Data processing workflow and supplementary data for Haenfling et al. 2016 - Environmental DNA metabarcoding of lake fish communities reflects long-term data from established survey methods. Molecular Ecology. DOI: 10.1111/mec.13660.
Release 1.0 of this repository has been archived:
##Contents
- Supplementary data:
- reference sequences (curated reference databases) used in analyses in Genbank format (here)
- adapter sequences used for 12S fragment (here)
- SRA accession numbers for raw Illumina data (here)
- Per sample read counts (here)
- Taxonomic assignment results (here)
- R scripts used to produce the figures in the paper (here)
- Instructions on how to set up all dependencies for data processing/analyses
- Data processing workflow as Jupyter notebooks
##Introduction
To facilitate full reproducibility of our analyses we provide Jupyter notebooks illustrating our workflow and all necessary supplementary data in this repository.
Illumina data was processed (from raw reads to taxonomic assignments) using the metaBEAT pipeline (version 0.8). The pipeline relies on a range of open bioinformatics tools, which we have wrapped up in a self contained docker image which includes all necessary dependencies here.
##Setting up the environment
In order to retrieve supplementary data (reference sequences etc.) start by cloning this repository to your current directory:
git clone --recursive https://github.com/HullUni-bioinformatics/Haenfling_et_al_2016.git
In order to make use of our self contained analysis environment you will have to install Docker on your computer. Docker is compatible with all major operating systems. See the Docker documenation for details. On Ubuntu installing Docker should be as easy as:
sudo apt-get install docker.io
Once Docker is installed you can enter the environment by typing, e.g.:
docker run -i -t --net=host --name metaBEAT -v $(pwd):/home/working chrishah/metabeat:v0.8 /bin/bash
This will download the metaBEAT v0.8 image (if it's not yet present on your computer) and enter the 'container', i.e. the self contained environment (Note that sudo
may be necessary in some cases). With the above command the container's directory /home/working
will be mounted to your current working directory (as instructed by $(pwd)

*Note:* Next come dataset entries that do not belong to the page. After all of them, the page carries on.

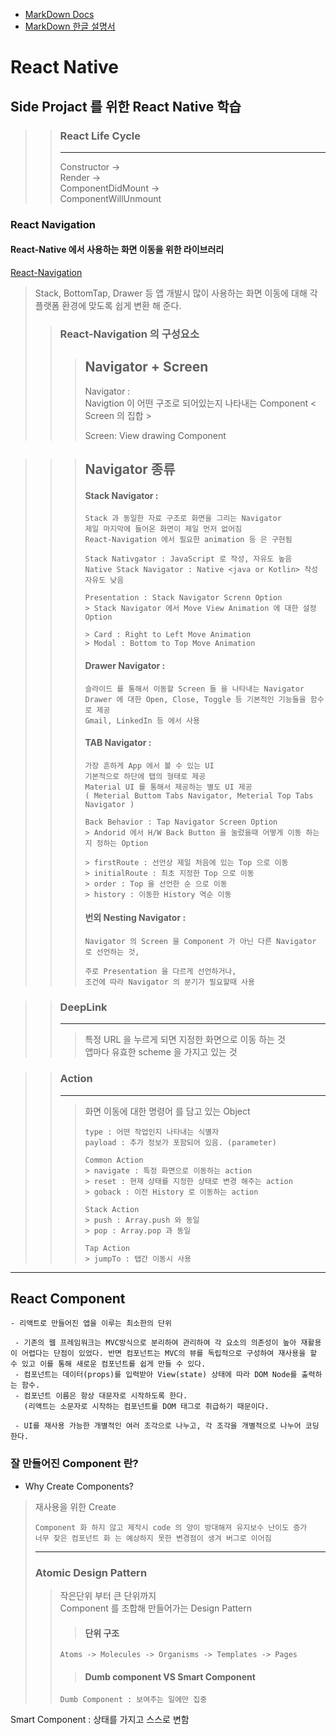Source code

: - [MarkDown Docs](https://www.markdownguide.org/)
- [MarkDown 한글 설명서](https://gist.github.com/ihoneymon/652be052a0727ad59601)
# React Native
Side Projact 를 위한 React Native 학습
--------------------------------------
>> ### React Life Cycle
>> -----------
>> Constructor ->  
>> Render ->  
>> ComponentDidMount ->  
>> ComponentWillUnmount
  
### React Navigation

#### React-Native 에서 사용하는 화면 이동을 위한 라이브러리
[React-Navigation](https://reactnavigation.org "HomePage Link")

> Stack, BottomTap, Drawer 등 앱 개발시 많이 사용하는 화면 이동에 대해 각 플랫폼 환경에 맞도록 쉽게 변환 해 준다.  
>> ### React-Navigation 의 구성요소  
>>> Navigator + Screen  
>>> ------------  
>>> Navigator :   
>>> Navigtion 이 어떤 구조로 되어있는지 나타내는 Component < Screen 의 집합 >   
>>>
>>> Screen: View drawing Component  
  
>>> Navigator 종류
>>> ---------------
>>> #### Stack Navigator :  
>>> ```
>>> Stack 과 동일한 자료 구조로 화면을 그리는 Navigator  
>>> 제일 마지막에 들어온 화면이 제일 먼저 없어짐  
>>> React-Navigation 에서 필요한 animation 등 은 구현됨  
>>>
>>> Stack Nativgator : JavaScript 로 작성, 자유도 높음  
>>> Native Stack Navigator : Native <java or Kotlin> 작성 자유도 낮음  
>>>  
>>> Presentation : Stack Navigator Screnn Option  
>>> > Stack Navigator 에서 Move View Animation 에 대한 설정 Option  
>>>  
>>> > Card : Right to Left Move Animation  
>>> > Modal : Bottom to Top Move Animation
>>> ```
>>>
>>> #### Drawer Navigator :  
>>> ```
>>> 슬라이드 를 통해서 이동할 Screen 들 을 나타내는 Navigator
>>> Drawer 에 대한 Open, Close, Toggle 등 기본적인 기능들을 함수로 제공
>>> Gmail, LinkedIn 등 에서 사용
>>> ```
>>> #### TAB Navigator :  
>>> ```
>>> 가장 흔하게 App 에서 볼 수 있는 UI
>>> 기본적으로 하단에 탭의 형태로 제공
>>> Material UI 를 통해서 제공하는 별도 UI 제공
>>> ( Meterial Buttom Tabs Navigator, Meterial Top Tabs Navigator )  
>>>   
>>> Back Behavior : Tap Navigator Screen Option
>>> > Andorid 에서 H/W Back Button 을 눌렀을때 어떻게 이동 하는지 정하는 Option
>>>  
>>> > firstRoute : 선언상 제일 처음에 있는 Top 으로 이동  
>>> > initialRoute : 최초 지정한 Top 으로 이동  
>>> > order : Top 을 선언한 순 으로 이동  
>>> > history : 이동한 History 역순 이동  
>>> ```
>>> #### 번외 Nesting Navigator :  
>>> ```
>>> Navigator 의 Screen 을 Component 가 아닌 다른 Navigator 로 선언하는 것,
>>>
>>> 주로 Presentation 을 다르게 선언하거나, 
>>> 조건에 따라 Navigator 의 분기가 필요할때 사용
>>> ```

>> ### DeepLink
>> -----------
>>> 특정 URL 을 누르게 되면 지정한 화면으로 이동 하는 것  
>>> 앱마다 유효한 scheme 을 가지고 있는 것  

>> ### Action
>> -----------
>>> 화면 이동에 대한 명령어 를 담고 있는 Object
>>> ```
>>> type : 어떤 작업인지 나타내는 식별자
>>> payload : 추가 정보가 포함되어 있음. (parameter)
>>>
>>> Common Action
>>> > navigate : 특정 화면으로 이동하는 action
>>> > reset : 현재 상태를 지정한 상태로 변경 해주는 action
>>> > goback : 이전 History 로 이동하는 action 
>>>
>>> Stack Action
>>> > push : Array.push 와 동일
>>> > pop : Array.pop 과 동일
>>>
>>> Tap Action
>>> > jumpTo : 탭간 이동시 사용  
>>> ```

*****
## React Component  
```
- 리액트로 만들어진 앱을 이루는 최소한의 단위  

 - 기존의 웹 프레임워크는 MVC방식으로 분리하여 관리하여 각 요소의 의존성이 높아 재활용이 어렵다는 단점이 있었다. 반면 컴포넌트는 MVC의 뷰를 독립적으로 구성하여 재사용을 할 수 있고 이를 통해 새로운 컴포넌트를 쉽게 만들 수 있다.  
 - 컴포넌트는 데이터(props)를 입력받아 View(state) 상태에 따라 DOM Node를 출력하는 함수.  
 - 컴포넌트 이름은 항상 대문자로 시작하도록 한다.   
   (리액트는 소문자로 시작하는 컴포넌트를 DOM 태그로 취급하기 때문이다.  
  
 - UI를 재사용 가능한 개별적인 여러 조각으로 나누고, 각 조각을 개별적으로 나누어 코딩한다.  
```
### 잘 만들어진 Component 란?
- Why Create Components?  
> 재사용을 위한 Create
> ```
> Component 화 하지 않고 제작시 code 의 양이 방대해져 유지보수 난이도 증가  
> 너무 잦은 컴포넌트 화 는 예상하지 못한 변경점이 생겨 버그로 이어짐
> ```
> *****
> ### Atomic Design Pattern
>> 작은단위 부터 큰 단위까지   
>> Component 를 조합해 만들어가는 Design Pattern  
>>> #### 단위 구조
>>```
>> Atoms -> Molecules -> Organisms -> Templates -> Pages
>>```
>>> #### Dumb component VS Smart Component
>>```
>> Dumb Component : 보여주는 일에만 집중
Smart Component : 상태를 가지고 스스로 변함
>>```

), in other words, anything you do in the container's /home/working
directory will be synced with your current working directory on your local machine.
##Data processing workflow
Raw illumina data has been deposited with Genbank (BioProject: PRJNA313432; BioSample accessions: SAMN04530423-SAMN04530510; SRA accessions: SRR3359939-SRR3360124) - see sample specific accessions here. Before following the workflow below, you'll need to download the raw reads from SRA. To download the raw read data you can follow the steps in this notebook.

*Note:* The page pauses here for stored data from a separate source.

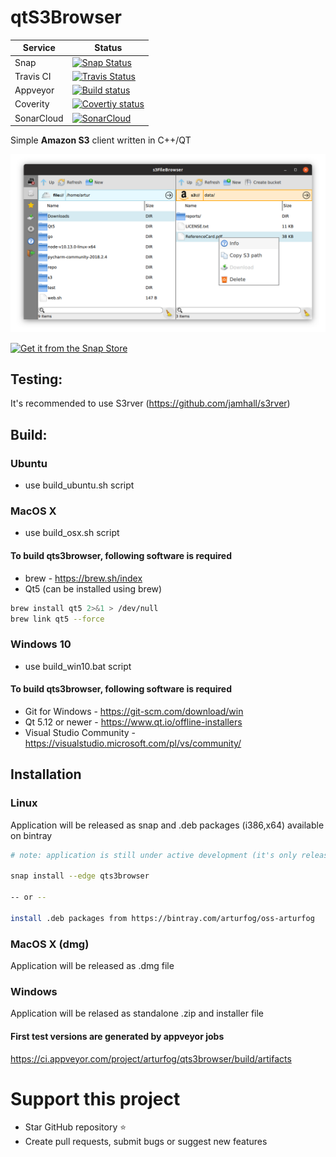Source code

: # qtS3Browser
| Service | Status                                         |
| ------- | ---------------------------------------------- |
| Snap | [![Snap Status](https://build.snapcraft.io/badge/arturfog/qtS3Browser.svg)](https://build.snapcraft.io/user/arturfog/qtS3Browser) |
| Travis CI | [![Travis Status](https://travis-ci.org/arturfog/qtS3Browser.svg?branch=master)](https://travis-ci.org/arturfog/qtS3Browser#) |
| Appveyor | [![Build status](https://ci.appveyor.com/api/projects/status/niv2eo6816w73tp9?svg=true)](https://ci.appveyor.com/project/arturfog/qts3browser) |
| Coverity | [![Covertiy status](https://scan.coverity.com/projects/16944/badge.svg)](https://scan.coverity.com/projects/arturfog-qts3browser) |
| SonarCloud | [![SonarCloud](https://sonarcloud.io/api/project_badges/measure?project=arturfog_qtS3Browser&metric=alert_status)](https://sonarcloud.io/dashboard?id=arturfog_qtS3Browser) |

Simple **Amazon S3** client written in C++/QT

![Main Window](https://github.com/arturfog/qtS3Browser/raw/master/assets/app_main.png)

[![Get it from the Snap Store](https://snapcraft.io/static/images/badges/en/snap-store-black.svg)](https://snapcraft.io/qts3browser)

## Testing:

It's recommended to use S3rver (https://github.com/jamhall/s3rver)

## Build:

### Ubuntu
- use build_ubuntu.sh script

### MacOS X 
- use build_osx.sh script
#### To build qts3browser, following software is required
- brew - https://brew.sh/index
- Qt5 (can be installed using brew)
```sh
brew install qt5 2>&1 > /dev/null
brew link qt5 --force
```

### Windows 10
- use build_win10.bat script
#### To build qts3browser, following software is required
- Git for Windows - https://git-scm.com/download/win
- Qt 5.12 or newer - https://www.qt.io/offline-installers
- Visual Studio Community - https://visualstudio.microsoft.com/pl/vs/community/

## Installation

### Linux
Application will be released as snap and .deb packages (i386,x64) available on bintray
```sh
# note: application is still under active development (it's only released in experimental 'edge' channel)

snap install --edge qts3browser

-- or --

install .deb packages from https://bintray.com/arturfog/oss-arturfog
```

### MacOS X (dmg)
Application will be released as .dmg file

### Windows
Application will be relased as standalone .zip and installer file

#### First test versions are generated by appveyor jobs

https://ci.appveyor.com/project/arturfog/qts3browser/build/artifacts

# Support this project
- Star GitHub repository :star:
- Create pull requests, submit bugs or suggest new features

With the data in place you should be able to fully rerun/reproduce our analyses by following the steps outlined in the Jupyter notebooks that we provide for the 12S and CytB datasets.
The workflow illustrated in the notebooks assumes that the raw Illumina data is present in a directory raw_reads
at the base of the repository structure and that the files are named according to the following convention:
'sampleID-marker', followed by '_1' or '_2' to identify the forward/reverse read file respectively. sampleID must corresponds to the first column in the file Sample_accessions.tsv
here, marker is either '12S' or 'CytB'.